During his residence in Germantown, Montgomery became associated with the family of physician and anthropologist Samuel George Morton, and in 1860, married his daughter, Anna Morton. At the outbreak of the Civil War, though the state of his health would not permit him to go to the front, he drilled with the troops then being recruited. In 1863 he was elected secretary of the Enterprise Insurance Company; became its vice president, 1864, and a director, 1866; thus becoming identified with the business wherein he achieved especial distinction by organizing and placing upon a safe financial basis the insurance institutions of Philadelphia and vicinity.

In 1871, while convalescent from a severe attack of congestion of the lungs, he wrote the Genealogy of General Richard Montgomery. Failing to regain his normal health, on the advice of his physician, he decided to spend the winter at the south, and, October, 1871, sailed from New York for Frederickstadt, Island of St. Croix. A six months’ sojourn there saved his life and made him physically stronger than he had ever been before. On October 31, 1871, the Enterprise Insurance Company failed, owing to heavy losses in the Great Chicago Fire, and on his return to Philadelphia, Montgomery was, in 1872, appointed general agent of the National Board of Underwriters, and the same year moved with his family to New York.
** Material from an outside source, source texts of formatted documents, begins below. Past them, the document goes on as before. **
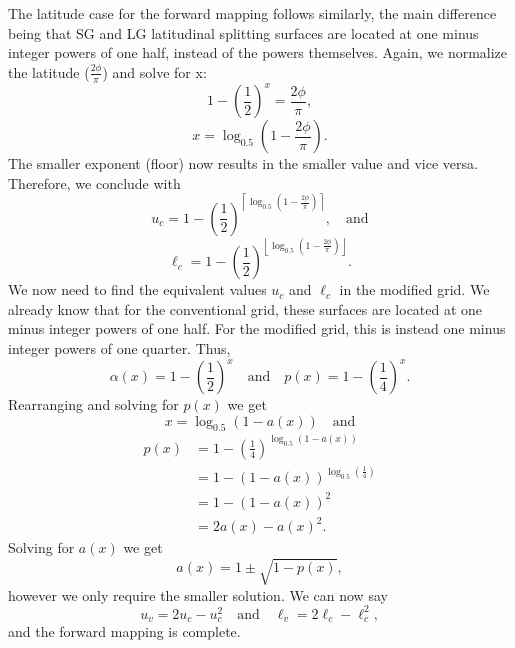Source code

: The latitude case for the forward mapping follows similarly, the main difference being that SG and LG latitudinal splitting surfaces are located at one minus integer powers of one half, instead of the powers themselves. Again, we normalize the latitude ($\frac{2\phi}{\pi}$) and solve for x:
%
\begin{equation*}
1 - \left( \frac{1}{2} \right)^{x} = \frac{2\phi}{\pi},
\end{equation*}
%
\begin{equation*}
x = \log_{0.5} \left(1 - \frac{2\phi}{\pi} \right).
\end{equation*}
%
The smaller exponent (floor) now results in the smaller value and vice versa. Therefore, we conclude with
%
\begin{equation*}
u_{c} = 1 - \left( \frac{1}{2} \right)^{ \left\lceil \log_{0.5} \left( 1 - \frac{2\phi}{\pi} \right) \right\rceil}, \quad \text{and}
\end{equation*}
%
\begin{equation*}
\ell_{c} = 1 - \left( \frac{1}{2} \right)^{ \left\lfloor \log_{0.5} \left( 1 - \frac{2\phi}{\pi} \right) \right\rfloor}.
\end{equation*}
%
We now need to find the equivalent values $u_{c}$ and $\ell_{c}$ in the modified grid. We already know that for the conventional grid, these surfaces are located at one minus integer powers of one half. For the modified grid, this is instead one minus integer powers of one quarter. Thus, 
%
\begin{equation*}
\alpha(x) = 1 - \left( \frac{1}{2} \right) ^{x} \quad \text{and} \quad p(x) = 1 - \left( \frac{1}{4} \right) ^{x}.
\end{equation*}
%
Rearranging and solving for $p(x)$ we get
%
\begin{equation*}
x = \log_{0.5} \left( 1 - a \left( x \right) \right) \quad \text{and}
\end{equation*}
%
\begin{align*}
p(x) & = 1 - \left( \frac{1}{4} \right) ^{\log_{0.5} \left( 1 - a \left( x \right) \right)} \\
& = 1 - \left( 1 - a(x) \right)^{\log_{0.5} \left( \frac{1}{4} \right)} \\
& = 1 - \left( 1 - a(x) \right) ^{2} \\
& = 2 a(x) - a(x)^{2}.
\end{align*}
%
Solving for $a(x)$ we get
%
\begin{equation} 
a(x) = 1 \pm \sqrt{1 - p(x)},
\label{eq:a(x)}
\end{equation}
%
however we only require the smaller solution. We can now say 
\begin{equation*}
u_{v} = 2u_{c} - u_{c}^{2} \quad \text{and} \quad \ell_{v} = 2 \ell_{c} - \ell_{c}^{2},
\end{equation*}
and the forward mapping is complete.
This position he filled six years, and on his retirement, 1878, was the subject of complimentary testimonials to his good work in leading insurance journals, as well as of resolutions adopted by the National Board. In 1878 he accepted the position of manager of the department of perpetual insurance, in the Insurance Company of North America, Philadelphia. In 1880, he was elected vice-president of the American Fire Insurance Company, in the same city, and, 1882, became its president, which office he filled until his death.

While residing in New York, Mr. Montgomery was a trustee of the Church of Holy Communion, and was active in founding several charitable societies. On his return to Philadelphia, 1879, he became a member of his ancestral parish, Christ Church, acting for many years as accounting warden, and worshiping at Christ Church chapel. He continued his historical studies and writings, and was a frequent attendant at the Historical Society of Pennsylvania. In 1877 he prepared a monograph on the descendants of Thomas White, read at a reunion of the descendants held at “Sophia’s Dairy,” on the Bush River, Maryland, June 7, 1877. In 1882, he purchased a country place near West Chester, Chester county, Pennsylvania, which he named Ardrossan, after one of the Montgomery family castles in Ayrshire, Scotland, and this became his home for twenty-three years.

Montgomery was elected to the vestry of the Church of Holy Trinity, West Chester, Pennsylvania, and filled the position of rector’s warden there until his death.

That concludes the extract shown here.